Thursday, August 18, 2011
The Golden Age of Sex
So why are younger generations surprised that older adults want to have sex?
Not My Parents
My mother, a registered RN for 25 years, refuses to accept that her parents, my grandparents, still want to have a sexual relationship even though they are in assisted living.
When my grandfather asked the nurse in their facility to help him get a prescription for Viagra, she was surprised by his request. She called my mom, to ask if my grandparents were still "sexually active", my mom emphatically denied they were and said my grandfather was crazy and to just forget about his request.
I was appalled. Having just completed the book Making Rounds with Oscar: The Extraordinary Gift of an Ordinary Catwhich discussed sex after dementia and how patients with dementia can change to become more sexually demanding, I sent her a copy of the book, hoping she would get the idea, from a geriatrician with expertise.

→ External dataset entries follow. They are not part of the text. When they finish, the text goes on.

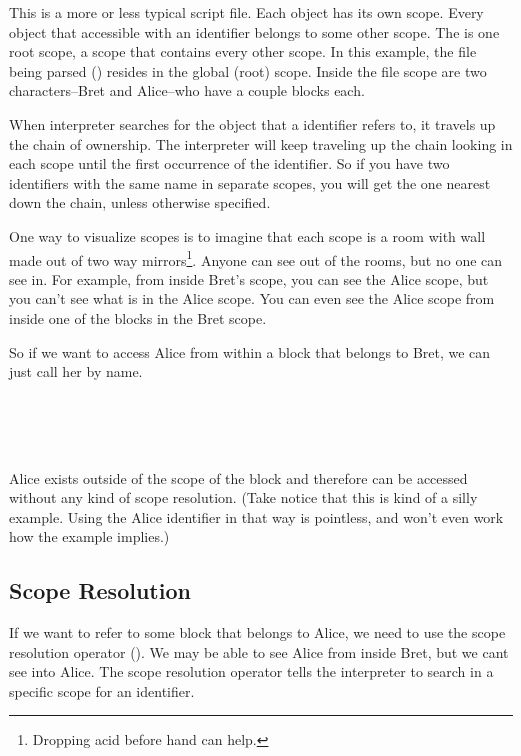 This is a more or less typical script file.  Each object has its own scope.  Every object that accessible with an identifier belongs to some other scope.  The is one root scope, a scope that contains every other scope.  In this example, the file being parsed () resides in the global (root) scope.  Inside the file scope are two characters--Bret and Alice--who have a couple blocks each.

When interpreter searches for the object that a identifier refers to, it travels up the chain of ownership.  The interpreter will keep traveling up the chain looking in each scope until the first occurrence of the identifier.  So if you have two identifiers with the same name in separate scopes, you will get the one nearest down the chain, unless otherwise specified.

One way to visualize scopes is to imagine that each scope is a room with wall made out of two way mirrors\footnote{Dropping acid before hand can help.}.  Anyone can see out of the rooms, but no one can see in.  For example, from inside Bret's scope, you can see the Alice scope, but you can't see what is in the Alice scope.  You can even see the Alice scope from inside one of the blocks in the Bret scope.

So if we want to access Alice from within a block that belongs to Bret, we can just call her by name.

\begin{SSCodeBox}
\scitea{\{} \\
\scitea{\hspace*{4em}}
\scitea{ =} \\
\scitea{\hspace*{4em}}
\scitea{;} \\
\scitea{\}}
\end{SSCodeBox}

Alice exists outside of the scope of the block and therefore can be accessed without any kind of scope resolution.  (Take notice that this is kind of a silly example.  Using the Alice identifier in that way is pointless, and won't even work how the example implies.)

\subsection{Scope Resolution}

If we want to refer to some block that belongs to Alice, we need to use the scope resolution operator (\SSCode{:}).  We may be able to see Alice from inside Bret, but we cant see into Alice.  The scope resolution operator tells the interpreter to search in a specific scope for an identifier.

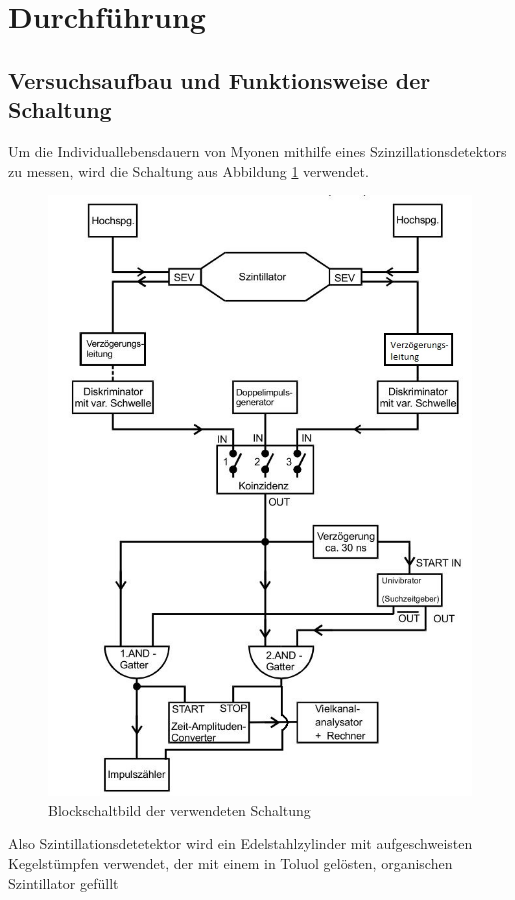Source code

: \section{Durchführung}
\label{sec:Durchführung}
\subsection{Versuchsaufbau und Funktionsweise der Schaltung}
\label{sub:aufbau}
Um die Individuallebensdauern von Myonen mithilfe eines Szinzillationsdetektors zu messen, wird die Schaltung aus Abbildung \ref{fig:schaltung} verwendet.
\begin{figure}[H]
  \centering
  \includegraphics{blockschaltbild.JPG}
  \caption{Blockschaltbild der verwendeten Schaltung}
  \label{fig:schaltung}
\end{figure}
Also Szintillationsdetetektor wird ein Edelstahlzylinder mit aufgeschweisten Kegelstümpfen verwendet, der mit einem in Toluol gelösten, organischen Szintillator gefüllt
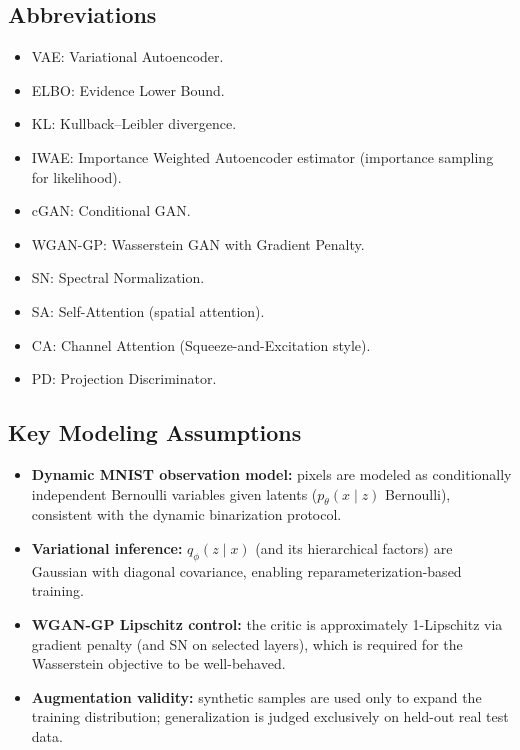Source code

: \subsection{Abbreviations}
\begin{itemize}
  \item VAE: Variational Autoencoder.
  \item ELBO: Evidence Lower Bound.
  \item KL: Kullback--Leibler divergence.
  \item IWAE: Importance Weighted Autoencoder estimator (importance sampling for likelihood).
  \item cGAN: Conditional GAN.
  \item WGAN-GP: Wasserstein GAN with Gradient Penalty.
  \item SN: Spectral Normalization.
  \item SA: Self-Attention (spatial attention).
  \item CA: Channel Attention (Squeeze-and-Excitation style).
  \item PD: Projection Discriminator.
\end{itemize}

\subsection{Key Modeling Assumptions}
\begin{itemize}
  \item \textbf{Dynamic MNIST observation model:} pixels are modeled as conditionally independent Bernoulli variables given latents ($p_\theta(x\mid z)$ Bernoulli), consistent with the dynamic binarization protocol.
  \item \textbf{Variational inference:} $q_\phi(z\mid x)$ (and its hierarchical factors) are Gaussian with diagonal covariance, enabling reparameterization-based training.
  \item \textbf{WGAN-GP Lipschitz control:} the critic is approximately 1-Lipschitz via gradient penalty (and SN on selected layers), which is required for the Wasserstein objective to be well-behaved.
  \item \textbf{Augmentation validity:} synthetic samples are used only to expand the training distribution; generalization is judged exclusively on held-out real test data.
\end{itemize}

After she finished the book I asked her about it. She conveniently ignored (or 'blocked out' as she put it) the story about the couple and the change in sex life after dementia. She said she didn't want to think of her parents that way.
I encouraged her to allow my grandfather's request to fill the prescription. I tried to reason with her that even though my grandmother was always an innocent Golden Girls "Rose Nyland" type before dementia, perhaps she is now more of a "Blanche Deveraux". She had a laugh over it, but it wasn’t enough to sway her. My thought is that sex and seniors is a difficult topic when the seniors in question happen to be your own parents.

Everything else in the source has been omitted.